* [What is needed]: Among the entries that follow, find every line with the word "from" and copy it.

----

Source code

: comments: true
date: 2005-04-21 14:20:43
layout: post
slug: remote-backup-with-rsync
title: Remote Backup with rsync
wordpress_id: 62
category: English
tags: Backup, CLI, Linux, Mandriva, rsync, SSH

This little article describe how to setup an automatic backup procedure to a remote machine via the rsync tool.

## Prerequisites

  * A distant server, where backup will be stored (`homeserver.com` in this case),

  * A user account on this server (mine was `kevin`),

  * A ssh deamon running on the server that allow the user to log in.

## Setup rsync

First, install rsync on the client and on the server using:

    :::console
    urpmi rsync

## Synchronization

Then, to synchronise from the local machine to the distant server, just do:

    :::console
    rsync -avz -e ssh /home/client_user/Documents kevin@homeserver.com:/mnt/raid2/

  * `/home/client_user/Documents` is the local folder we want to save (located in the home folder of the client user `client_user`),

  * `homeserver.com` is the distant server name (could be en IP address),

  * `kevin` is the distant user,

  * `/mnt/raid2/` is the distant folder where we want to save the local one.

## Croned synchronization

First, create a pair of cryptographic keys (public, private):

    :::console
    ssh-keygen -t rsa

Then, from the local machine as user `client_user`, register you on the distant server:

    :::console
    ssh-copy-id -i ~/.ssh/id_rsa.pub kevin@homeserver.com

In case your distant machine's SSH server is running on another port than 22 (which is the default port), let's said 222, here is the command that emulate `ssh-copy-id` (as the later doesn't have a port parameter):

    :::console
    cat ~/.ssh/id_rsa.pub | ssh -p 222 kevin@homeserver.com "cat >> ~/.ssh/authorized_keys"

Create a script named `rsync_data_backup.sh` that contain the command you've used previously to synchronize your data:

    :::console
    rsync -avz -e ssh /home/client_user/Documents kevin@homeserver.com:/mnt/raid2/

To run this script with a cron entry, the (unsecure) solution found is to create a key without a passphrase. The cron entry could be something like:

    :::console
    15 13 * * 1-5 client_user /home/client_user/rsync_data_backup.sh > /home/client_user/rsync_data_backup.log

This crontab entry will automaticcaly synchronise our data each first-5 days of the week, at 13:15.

----

* [Written response]:
Then, to synchronise from the local machine to the distant server, just do:
Then, from the local machine as user `client_user`, register you on the distant server:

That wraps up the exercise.